+++ Record excerpts
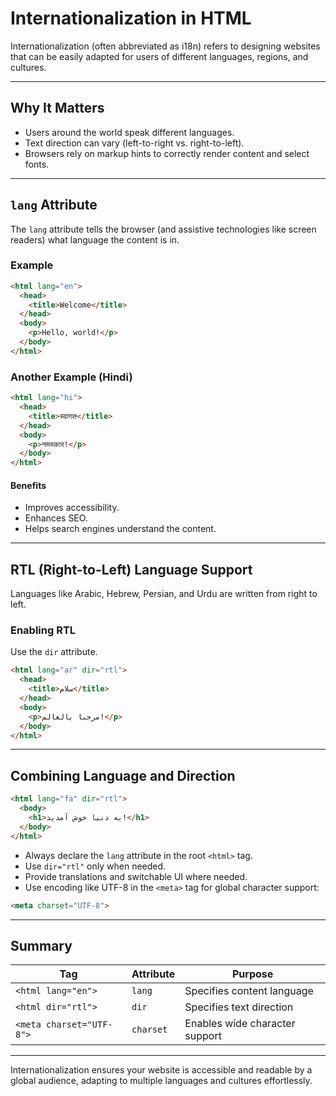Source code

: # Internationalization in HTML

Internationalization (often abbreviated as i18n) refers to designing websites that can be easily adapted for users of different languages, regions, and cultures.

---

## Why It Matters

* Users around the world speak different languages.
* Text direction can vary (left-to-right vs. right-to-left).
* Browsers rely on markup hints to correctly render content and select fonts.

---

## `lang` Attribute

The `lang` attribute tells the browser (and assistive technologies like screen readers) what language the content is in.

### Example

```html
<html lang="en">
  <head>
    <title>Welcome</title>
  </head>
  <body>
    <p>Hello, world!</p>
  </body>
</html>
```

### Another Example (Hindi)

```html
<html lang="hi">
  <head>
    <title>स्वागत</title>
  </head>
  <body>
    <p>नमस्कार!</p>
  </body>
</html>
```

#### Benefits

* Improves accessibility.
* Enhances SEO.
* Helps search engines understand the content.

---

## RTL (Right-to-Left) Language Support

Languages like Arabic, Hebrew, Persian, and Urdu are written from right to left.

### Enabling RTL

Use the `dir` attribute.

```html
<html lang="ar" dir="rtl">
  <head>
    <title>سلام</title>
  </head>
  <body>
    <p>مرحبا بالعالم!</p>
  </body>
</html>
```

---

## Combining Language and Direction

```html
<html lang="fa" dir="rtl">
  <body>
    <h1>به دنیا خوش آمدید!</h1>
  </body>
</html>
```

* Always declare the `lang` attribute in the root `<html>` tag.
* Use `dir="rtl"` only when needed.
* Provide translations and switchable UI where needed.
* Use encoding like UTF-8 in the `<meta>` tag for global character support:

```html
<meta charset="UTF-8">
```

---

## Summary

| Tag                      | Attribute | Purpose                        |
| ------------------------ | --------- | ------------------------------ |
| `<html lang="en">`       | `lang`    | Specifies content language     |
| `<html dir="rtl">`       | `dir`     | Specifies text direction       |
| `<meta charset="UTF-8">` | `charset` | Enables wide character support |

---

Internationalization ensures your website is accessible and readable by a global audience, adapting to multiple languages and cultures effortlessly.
++++++
+++ Record excerpts
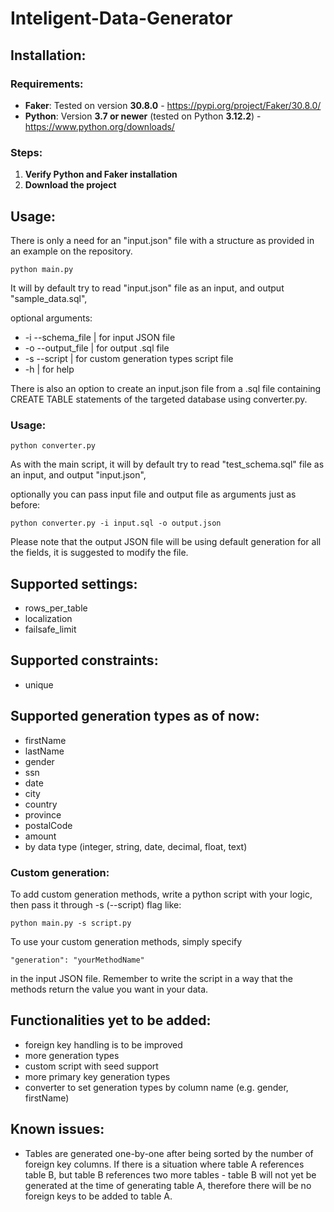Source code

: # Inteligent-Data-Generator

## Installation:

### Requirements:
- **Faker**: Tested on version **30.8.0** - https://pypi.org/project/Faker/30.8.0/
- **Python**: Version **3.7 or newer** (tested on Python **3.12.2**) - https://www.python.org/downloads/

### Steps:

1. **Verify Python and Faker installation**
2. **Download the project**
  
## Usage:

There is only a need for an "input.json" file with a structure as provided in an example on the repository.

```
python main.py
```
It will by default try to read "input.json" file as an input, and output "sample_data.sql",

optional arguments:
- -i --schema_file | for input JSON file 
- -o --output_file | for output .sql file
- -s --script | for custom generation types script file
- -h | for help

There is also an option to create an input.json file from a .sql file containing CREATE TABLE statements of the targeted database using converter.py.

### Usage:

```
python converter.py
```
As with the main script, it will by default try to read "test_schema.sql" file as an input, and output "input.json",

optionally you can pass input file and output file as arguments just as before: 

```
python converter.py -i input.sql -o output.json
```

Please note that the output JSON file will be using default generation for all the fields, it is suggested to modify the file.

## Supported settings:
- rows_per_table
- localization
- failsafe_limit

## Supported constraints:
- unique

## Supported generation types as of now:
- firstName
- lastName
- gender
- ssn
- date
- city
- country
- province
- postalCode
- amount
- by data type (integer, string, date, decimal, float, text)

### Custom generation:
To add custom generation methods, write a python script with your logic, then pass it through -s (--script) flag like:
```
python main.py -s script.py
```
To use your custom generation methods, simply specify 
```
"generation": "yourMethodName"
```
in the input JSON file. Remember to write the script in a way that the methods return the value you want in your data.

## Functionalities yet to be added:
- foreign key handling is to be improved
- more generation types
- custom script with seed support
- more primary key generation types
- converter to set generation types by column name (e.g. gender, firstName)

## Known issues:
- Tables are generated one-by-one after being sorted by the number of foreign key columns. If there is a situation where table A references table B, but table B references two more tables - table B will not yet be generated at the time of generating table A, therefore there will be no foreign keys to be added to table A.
++++++
+++ Record excerpts
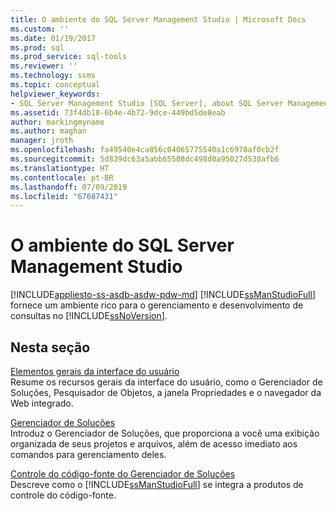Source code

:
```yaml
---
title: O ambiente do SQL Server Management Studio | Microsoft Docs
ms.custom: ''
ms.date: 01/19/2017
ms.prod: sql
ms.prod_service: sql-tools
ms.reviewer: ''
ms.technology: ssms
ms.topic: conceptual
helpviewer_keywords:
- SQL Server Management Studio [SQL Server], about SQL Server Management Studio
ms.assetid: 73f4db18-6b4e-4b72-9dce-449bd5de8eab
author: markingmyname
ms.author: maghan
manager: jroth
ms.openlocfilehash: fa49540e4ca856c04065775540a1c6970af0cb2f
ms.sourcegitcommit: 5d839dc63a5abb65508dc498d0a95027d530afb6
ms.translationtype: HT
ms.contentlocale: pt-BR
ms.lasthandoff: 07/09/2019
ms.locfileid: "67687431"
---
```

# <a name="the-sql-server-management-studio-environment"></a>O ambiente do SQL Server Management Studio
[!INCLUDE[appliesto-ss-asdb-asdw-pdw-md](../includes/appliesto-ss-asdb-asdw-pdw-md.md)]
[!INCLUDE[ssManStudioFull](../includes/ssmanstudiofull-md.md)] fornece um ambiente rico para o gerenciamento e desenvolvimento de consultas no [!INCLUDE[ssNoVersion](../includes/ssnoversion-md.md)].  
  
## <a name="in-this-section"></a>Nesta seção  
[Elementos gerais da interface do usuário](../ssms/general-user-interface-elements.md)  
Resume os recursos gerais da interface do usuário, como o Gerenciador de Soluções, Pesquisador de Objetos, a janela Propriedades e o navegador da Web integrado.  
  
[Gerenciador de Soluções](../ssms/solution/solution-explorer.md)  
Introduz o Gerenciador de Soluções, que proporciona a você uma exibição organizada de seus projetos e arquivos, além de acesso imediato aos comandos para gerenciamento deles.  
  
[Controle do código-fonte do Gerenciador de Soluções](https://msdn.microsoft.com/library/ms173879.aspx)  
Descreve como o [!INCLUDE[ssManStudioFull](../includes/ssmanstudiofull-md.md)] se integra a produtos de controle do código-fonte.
++++++
Problem details:
Which lines in the listing hold the word "added"? Copy them out.

Output:
## Functionalities yet to be added:
- Tables are generated one-by-one after being sorted by the number of foreign key columns. If there is a situation where table A references table B, but table B references two more tables - table B will not yet be generated at the time of generating table A, therefore there will be no foreign keys to be added to table A.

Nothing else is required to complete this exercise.